Board Sharing
Invite collaborators to your project board with role-based access control and email notifications.
Overview
Share your project board with teammates, clients, or collaborators using an email-based invite system. Control exactly what each person can do with role-based access levels.
How It Works
- Open any project and click the Share button (top right)

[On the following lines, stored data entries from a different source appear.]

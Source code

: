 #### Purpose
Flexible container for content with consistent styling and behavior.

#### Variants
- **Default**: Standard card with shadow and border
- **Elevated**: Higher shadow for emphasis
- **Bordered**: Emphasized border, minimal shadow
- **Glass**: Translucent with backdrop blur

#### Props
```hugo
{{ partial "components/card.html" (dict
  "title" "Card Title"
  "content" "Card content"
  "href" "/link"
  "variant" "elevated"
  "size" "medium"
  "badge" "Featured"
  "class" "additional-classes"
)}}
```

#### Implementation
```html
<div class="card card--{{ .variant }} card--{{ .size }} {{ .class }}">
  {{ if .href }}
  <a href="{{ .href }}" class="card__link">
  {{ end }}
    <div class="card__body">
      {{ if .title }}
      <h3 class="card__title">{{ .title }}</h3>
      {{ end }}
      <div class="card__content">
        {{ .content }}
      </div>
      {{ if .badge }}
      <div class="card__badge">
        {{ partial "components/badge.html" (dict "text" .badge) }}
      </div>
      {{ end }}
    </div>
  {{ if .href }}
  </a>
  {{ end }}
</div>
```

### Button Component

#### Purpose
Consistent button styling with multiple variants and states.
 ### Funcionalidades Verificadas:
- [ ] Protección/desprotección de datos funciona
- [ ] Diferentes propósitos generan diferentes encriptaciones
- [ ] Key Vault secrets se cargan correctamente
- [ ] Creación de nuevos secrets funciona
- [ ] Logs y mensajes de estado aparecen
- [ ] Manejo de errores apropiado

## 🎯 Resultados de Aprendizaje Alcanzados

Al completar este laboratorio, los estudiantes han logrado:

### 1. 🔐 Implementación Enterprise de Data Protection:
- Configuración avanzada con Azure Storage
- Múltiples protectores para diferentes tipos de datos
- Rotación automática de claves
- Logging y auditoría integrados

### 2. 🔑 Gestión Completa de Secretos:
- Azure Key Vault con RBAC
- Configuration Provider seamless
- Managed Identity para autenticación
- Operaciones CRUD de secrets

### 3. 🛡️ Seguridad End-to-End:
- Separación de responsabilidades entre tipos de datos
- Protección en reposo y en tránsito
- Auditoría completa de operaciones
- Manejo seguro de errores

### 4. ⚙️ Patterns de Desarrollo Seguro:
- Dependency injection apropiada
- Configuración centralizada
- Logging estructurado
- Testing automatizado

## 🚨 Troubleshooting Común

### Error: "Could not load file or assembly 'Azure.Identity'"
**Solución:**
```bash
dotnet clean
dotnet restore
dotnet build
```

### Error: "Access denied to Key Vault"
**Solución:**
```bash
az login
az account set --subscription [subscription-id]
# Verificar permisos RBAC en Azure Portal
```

- Enter an email address and select a role
- Click Invite — they receive an email with an "Accept Invitation" link
- If they already have an account, the invite auto-accepts on login
- If they're new, the link guides them through signup → auto-accept
Roles
| Role | View Board | Add Comments | Create/Edit Tasks | Manage Members |
|---|---|---|---|---|
| Viewer | ✅ | ❌ | ❌ | ❌ |
| Commenter | ✅ | ✅ | ❌ | ❌ |
| Editor | ✅ | ✅ | ✅ | ❌ |
| Owner | ✅ | ✅ | ✅ | ✅ |
Share Dialog
The share dialog shows:
- Invite form — email input + role dropdown
- Current members — with their roles and badges
- Pending invites — invites that haven't been accepted yet, with a cancel (×) button
Only Owners and Admins can see and use the Share button.
Email Invitations
When you invite someone, they receive a branded email from noreply@willowmindllc.tech with:
- The inviter's name
- The project name
- An Accept Invitation button linking to
/invite/accept?token=<id>
The accept page handles three scenarios:
- Logged in → auto-accepts the invite, redirects to the project
- Not logged in → redirects to login with a
?next=param that preserves the invite link - Invalid/expired token → shows an appropriate error message
Shared with Me
Projects shared with you appear in a separate "Shared with me" section on the Projects page, with a role badge (Viewer, Commenter, Editor) next to each project name.
Role-Based UI
The board adapts based on your role:
- Viewers see a read-only board — no drag-and-drop, no create/edit buttons, no Share button
- Commenters can add comments on tasks but can't modify the board
- Editors have full CRUD access to tasks but can't manage members
Database
Board sharing uses two tables:
project_members— tracks who has access to which project and their roleproject_invites— tracks pending email invitations with status (pending/accepted/revoked)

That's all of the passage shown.